A can do a piece of work in 10 days, and B can do the same work in 20 days. With the help of C, they finished the work in 4 days. C can do the work in how many days, working alone?

Answer 1

Hint: In this question let the number of days in which C can finish the work be a variable. Use a unitary method to find the work done by A per day, and similarly do it for B. Formulate an equation involving the variable as they can finish the work in 4 days, all together.

Complete step-by-step answer:
Let C finish the work in x days.

Given data

A can do a piece of work in 10 days.

B can do a piece of work in 20 days.

And with the help of C they finished the work in 4 days.

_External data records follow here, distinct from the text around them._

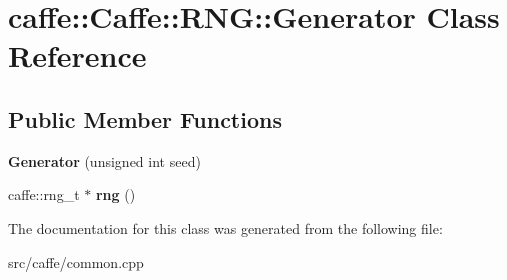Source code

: \hypertarget{classcaffe_1_1Caffe_1_1RNG_1_1Generator}{}\section{caffe\+:\+:Caffe\+:\+:R\+NG\+:\+:Generator Class Reference}
\label{classcaffe_1_1Caffe_1_1RNG_1_1Generator}
\subsection*{Public Member Functions}
\begin{DoxyCompactItemize}
\item 
{\bfseries Generator} (unsigned int seed)\hypertarget{classcaffe_1_1Caffe_1_1RNG_1_1Generator_a25f41946ec93504bb7b132ef5072c0fc}{}\label{classcaffe_1_1Caffe_1_1RNG_1_1Generator_a25f41946ec93504bb7b132ef5072c0fc}

\item 
caffe\+::rng\+\_\+t $\ast$ {\bfseries rng} ()\hypertarget{classcaffe_1_1Caffe_1_1RNG_1_1Generator_a43c97cbef420858b7f611396cc5093bf}{}\label{classcaffe_1_1Caffe_1_1RNG_1_1Generator_a43c97cbef420858b7f611396cc5093bf}

\end{DoxyCompactItemize}


The documentation for this class was generated from the following file\+:\begin{DoxyCompactItemize}
\item 
src/caffe/common.\+cpp\end{DoxyCompactItemize}
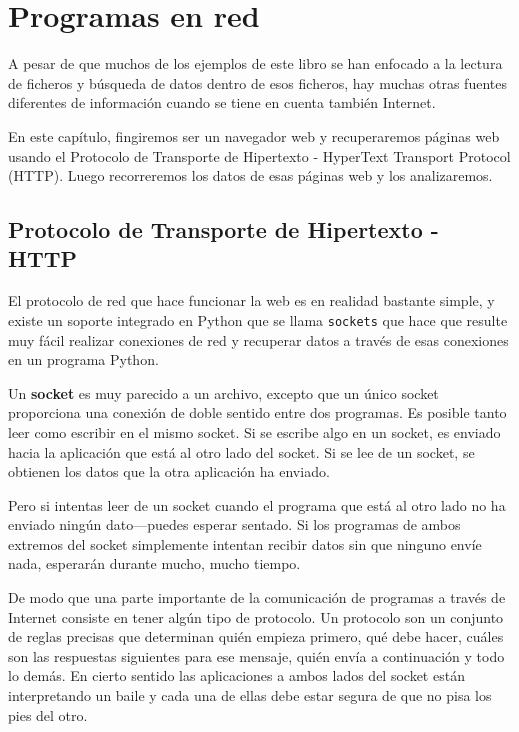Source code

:
\chapter{Programas en red}

A pesar de que muchos de los ejemplos de este libro se han enfocado a la lectura
de ficheros y búsqueda de datos dentro de esos ficheros, hay muchas otras fuentes
diferentes de información cuando se tiene en cuenta también Internet.

En este capítulo, fingiremos ser un navegador web y recuperaremos páginas
web usando el Protocolo de Transporte de Hipertexto - HyperText Transport Protocol (HTTP).
Luego recorreremos los datos de esas páginas web y los analizaremos.

\section{Protocolo de Transporte de Hipertexto - HTTP}

El protocolo de red que hace funcionar la web es en realidad bastante simple, y
existe un soporte integrado en Python que se llama {\tt sockets} que hace que resulte muy
fácil realizar conexiones de red y recuperar datos a través de esas
conexiones en un programa Python.

Un {\bf socket} es muy parecido a un archivo, excepto que un único socket
proporciona una conexión de doble sentido entre dos programas.
Es posible tanto leer como escribir en el mismo socket. Si se escribe algo en
un socket, es enviado hacia la aplicación que está al otro lado del socket. Si se lee
de un socket, se obtienen los datos que la otra aplicación ha enviado.

Pero si intentas leer de un socket cuando el programa que está al otro lado
no ha enviado ningún dato---puedes esperar sentado. Si los programas de ambos extremos
del socket simplemente intentan recibir datos sin que ninguno envíe nada, esperarán durante mucho,
mucho tiempo.

De modo que una parte importante de la comunicación de programas a través de Internet consiste en tener algún
tipo de protocolo. Un protocolo son un conjunto de reglas precisas que determinan quién
empieza primero, qué debe hacer, cuáles son las respuestas siguientes para ese mensaje,
quién envía a continuación y todo lo demás. En cierto sentido las aplicaciones a ambos lados del
socket están interpretando un baile y cada una de ellas debe estar segura de que no pisa
los pies del otro.


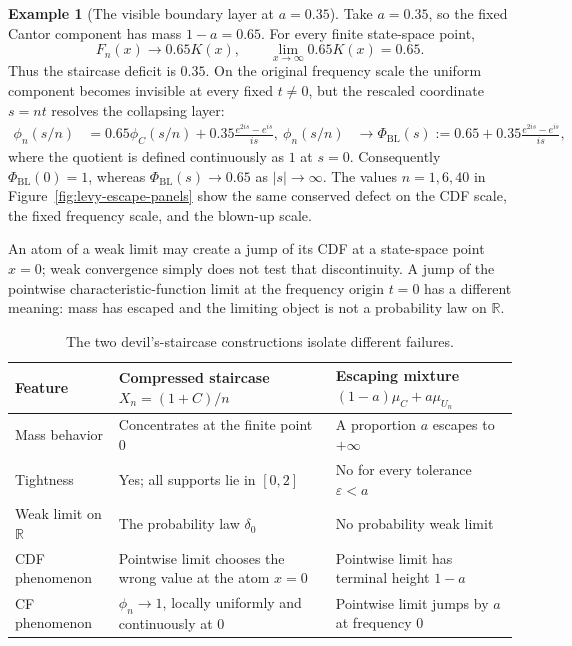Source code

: \documentclass[10pt,a4paper]{article}
\numberwithin{equation}{section}
\theoremstyle{blueplain}
\theoremstyle{definition}
\newtheorem{example}[theorem]{Example}
\newcommand{\R}{\mathbb R}
\begin{document}
\begin{example}[The visible boundary layer at \(a=0.35\)]
Take \(a=0.35\), so the fixed Cantor component has mass \(1-a=0.65\).
For every finite state-space point,
\[
  F_n(x)\longrightarrow0.65K(x),
  \qquad
  \lim_{x\to\infty}0.65K(x)=0.65.
\]
Thus the staircase deficit is \(0.35\).  On the original frequency scale the
uniform component becomes invisible at every fixed \(t\ne0\), but the rescaled
coordinate \(s=nt\) resolves the collapsing layer:
\begin{align}
  \phi_n(s/n)
  &=0.65\phi_C(s/n)
    +0.35\frac{e^{2is}-e^{is}}{is},\
  \phi_n(s/n)&\longrightarrow
  \Phi_{\mathrm{BL}}(s)
  :=0.65+0.35\frac{e^{2is}-e^{is}}{is},
  \label{eq:boundary-layer-profile}
\end{align}
where the quotient is defined continuously as \(1\) at \(s=0\).
Consequently \(\Phi_{\mathrm{BL}}(0)=1\), whereas
\(\Phi_{\mathrm{BL}}(s)\to0.65\) as \(|s|\to\infty\).  The values
\(n=1,6,40\) in Figure~\ref{fig:levy-escape-panels} show the same conserved
defect on the CDF scale, the fixed frequency scale, and the blown-up scale.
\end{example}

\begin{keybox}
An atom of a weak limit may create a jump of its CDF at a state-space point
\(x=0\); weak convergence simply does not test that discontinuity.  A jump of
the pointwise characteristic-function limit at the frequency origin \(t=0\)
has a different meaning: mass has escaped and the limiting object is not a
probability law on \(\R\).
\end{keybox}

\begin{table}[ht]
\centering
\caption{The two devil's-staircase constructions isolate different failures.}
\small
\begin{tabularx}{\textwidth}{@{}p{3.3cm}XX@{}}
\toprule
Feature & Compressed staircase \(X_n=(1+C)/n\) & Escaping mixture \((1-a)\mu_C+a\mu_{U_n}\) \\
\midrule
Mass behavior
& Concentrates at the finite point \(0\)
& A proportion \(a\) escapes to \(+\infty\) \\
\addlinespace
Tightness
& Yes; all supports lie in \([0,2]\)
& No for every tolerance \(\varepsilon<a\) \\
\addlinespace
Weak limit on \(\R\)
& The probability law \(\delta_0\)
& No probability weak limit \\
\addlinespace
CDF phenomenon
& Pointwise limit chooses the wrong value at the atom \(x=0\)
& Pointwise limit has terminal height \(1-a\) \\
\addlinespace
CF phenomenon
& \(\phi_n\to1\), locally uniformly and continuously at \(0\)
& Pointwise limit jumps by \(a\) at frequency \(0\) \\
\bottomrule
\end{tabularx}
\end{table}
\end{document}
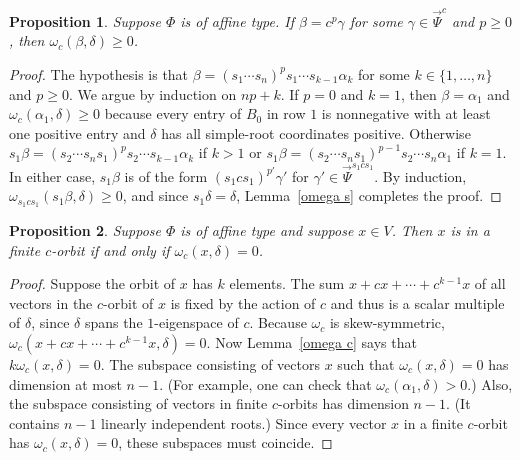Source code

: \documentclass{amsart}
\newtheorem{proposition}{Proposition}[section]
\theoremstyle{definition}
\theoremstyle{remark}
\numberwithin{equation}{section}
\newcommand{\set}[1]{{\lbrace #1 \rbrace}}
\newcommand{\0}{{\mathbf{0}}}
\newcommand{\RSChar}{\Phi}
\newcommand{\RS}{\RSChar}
\newcommand{\TravInfChar}{\Psi}
\newcommand{\TravProj}[1]{\overrightarrow{\TravInfChar}^{#1}}
\begin{document}
\begin{proposition}\label{om del}
Suppose $\RS$ is of affine type.
If $\beta=c^p\gamma$ for some $\gamma\in\TravProj{c}$ and $p\ge0$, then $\omega_c(\beta,\delta)\ge0$. 
\end{proposition}
\begin{proof}
The hypothesis is that $\beta=(s_1\cdots s_n)^ps_1\cdots s_{k-1}\alpha_k$ for some $k\in\set{1,\ldots,n}$ and $p\ge0$.
We argue by induction on $np+k$.
If $p=0$ and $k=1$, then $\beta=\alpha_1$ and $\omega_c(\alpha_1,\delta)\ge0$ because every entry of $B_0$ in row $1$ is nonnegative with at least one positive entry and $\delta$ has all simple-root coordinates positive.
Otherwise $s_1\beta=(s_2\cdots s_ns_1)^ps_2\cdots s_{k-1}\alpha_k$ if $k>1$ or $s_1\beta=(s_2\cdots s_ns_1)^{p-1}s_2\cdots s_n\alpha_1$ if $k=1$.
In either case, $s_1\beta$ is of the form $(s_1cs_1)^{p'}\gamma'$ for $\gamma'\in\TravProj{s_1cs_1}$.
By induction, $\omega_{s_1cs_1}(s_1\beta,\delta)\ge0$, and since $s_1\delta=\delta$, Lemma~\ref{omega s} completes the proof.
\end{proof}


\begin{proposition}\label{om del fin}
Suppose $\RS$ is of affine type and suppose $x\in V$.
Then $x$ is in a finite $c$-orbit if and only if $\omega_c(x,\delta)=0$.
\end{proposition}
\begin{proof}
Suppose the orbit of $x$ has $k$ elements.
The sum $x+cx+\cdots+c^{k-1}x$ of all vectors in the $c$-orbit of $x$ is fixed by the action of $c$ and thus is a scalar multiple of $\delta$, since $\delta$ spans the $1$-eigenspace of $c$.
Because $\omega_c$ is skew-symmetric, $\omega_c(x+cx+\cdots+c^{k-1}x,\delta)=0$.
Now Lemma~\ref{omega c} says that $k\omega_c(x,\delta)=0$.
The subspace consisting of vectors $x$ such that $\omega_c(x,\delta)=0$ has dimension at most $n-1$.
(For example, one can check that $\omega_c(\alpha_1,\delta)>0$.)
Also, the subspace consisting of vectors in finite $c$-orbits has dimension $n-1$.
(It contains $n-1$ linearly independent roots.)
Since every vector $x$ in a finite $c$-orbit has $\omega_c(x,\delta)=0$, these subspaces must coincide.
\end{proof}
\end{document}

So one day work of A = (1/10).

One day work of B = (1/20).

And one day work of C = (1/x).

A, B and C together one day work = (1/4).

So one day work of A + one day work of B + one day work of C = A, B and C together one day work.

$ \Rightarrow \dfrac{1}{{10}} + \dfrac{1}{{20}} + \dfrac{1}{x} = \dfrac{1}{4}$

Now simplify the equation we have,

$ \Rightarrow \dfrac{1}{x} = \dfrac{1}{4} - \dfrac{1}{{10}} - \dfrac{1}{{20}}$

$ \Rightarrow \dfrac{1}{x} = \dfrac{{\left( {10 \times 20} \right) - \left( {4 \times 20} \right) -

\left( {10 \times 4} \right)}}{{\left( {20 \times 10 \times 4} \right)}}$

$ \Rightarrow \dfrac{1}{x} = \dfrac{{200 - 80 - 40}}{{800}} = \dfrac{{80}}{{800}} =

 \dfrac{1}{{10}}$

Therefore x one day work is (1/10)

$ \Rightarrow x = 10$ Days.

Therefore C can finish the work alone in 10 days.

So this is the required answer.

Note: These types of work and time problems are based upon the unitary concepts of taking out an individual's work per day. There is no determined formula while solving such problems, as they are mostly based upon general mathematics.